The Citizen wrote that Hellman died from complications from treatment he had been receiving for leukemia:
“Doctors had told Hellman that the illness could be neutralized, and he postponed chemotherapy treatments this fall to appear with his band The Wronglers at the Hardly Strictly Bluegrass Festival, his lavish annual gift to the city, and to tour with one of his idols, Jimmie Dale Gilmore. With typical humor, Hellman joked in recent weeks that he had changed his name to Luke Emia. He referred to his dreaded chemo medication as Retuxif-ck.”
Berkeley writer Frances Dinkelspiel, who wrote a book about Hellman’s entrepreneurial great-grandfather, Isaias Hellman – an immigrant from Bavaria who launched one of California’s first banks and earned millions in banking, transportation, real estate and oil – said one of the proudest moments of Hellman’s life was appearing on the radio program, "A Prairie Home Companion," last summer with The Wronglers, and Gilmore.
In recounting his mix of mainstream and alternative, the Citizen wrote that Hellman was “a lifelong Republican who supported labor unions, an investment banker whose greatest joy was playing songs of the working class in a bluegrass band, and a billionaire who wanted to pay more taxes and preferred the company of crooners and horsemen.”
Hellman was an endurance runner and skier who participated in extreme marathons, “had a penchant for politically incorrect humor and little tolerance for phonies.”
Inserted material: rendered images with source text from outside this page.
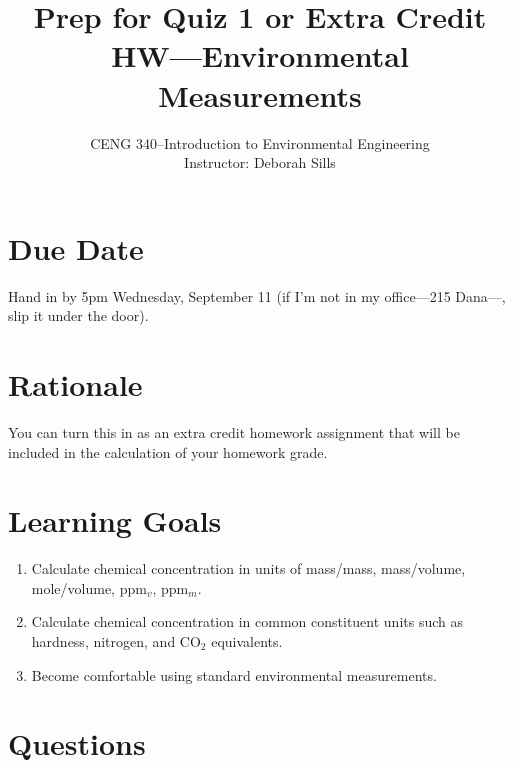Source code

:\documentclass[12pt,letterpaper]{article}
\begin{document}
\setlength{\parindent}{0cm} 


\frenchspacing

\title {Prep for Quiz 1 or Extra Credit HW---Environmental Measurements} 
\author {CENG 340--Introduction to Environmental Engineering\\
Instructor: Deborah Sills}
\maketitle

\section *{Due Date}
Hand in by 5pm Wednesday, September 11 (if I'm not in my office---215 Dana---, slip it under the door).

\section *{Rationale}
You can turn this in as an extra credit homework assignment that will be included in the calculation of your homework grade.\\

\section *{Learning Goals}
\begin{enumerate}
\item Calculate chemical concentration in units of mass/mass, mass/volume, mole/volume, ppm$_v$, ppm$_m$.
\item Calculate chemical concentration in common constituent units such as hardness, nitrogen, and CO$_2$ equivalents. 
\item Become comfortable using standard environmental measurements.
\end{enumerate}

\section *{Questions}
\end{document}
Hellman’s daughter Patricia Hellman Gibbs described her father as “a Renaissance man, excelling in so many aspects of life.He was a phenomenally successful businessman, a lifelong competitive athlete, a community leader, a dedicated musician, and fiercely devoted to his family.”
Hellman served two years in Germany with the US Army, received an MBA a Harvard Business School and then spent 15 years at Lehman Brothers in New York before co-founding Hellman & Friedman, a private-equity firm.
Hellman & Friedman helped take Levi Strauss & Co. private for $1.8 billion in 1985, invested $224 million in advertising company Young & Rubicam in 1996, bought into Formula One Racing for $312 million in early 2000, and became the first outside investor in the Nasdaq Stock Market in 2001, the Chronicle reported.
He was active in Bay Area politics and supported ballot measures that reformed the city’s pension system and created an underground parking garage beneath Golden Gate Park, the Chronicle said.
He funded the San Francisco Free Clinic and then the Hardly Strictly Bluegrass Festival, now an annual, free, three-day event that draws hundreds of thousands to Golden Gate Park. The festival’s website featured a video of the memorial service for Hellman at San Francisco’s Congregation Emanu-El on Dec. 21, 2011.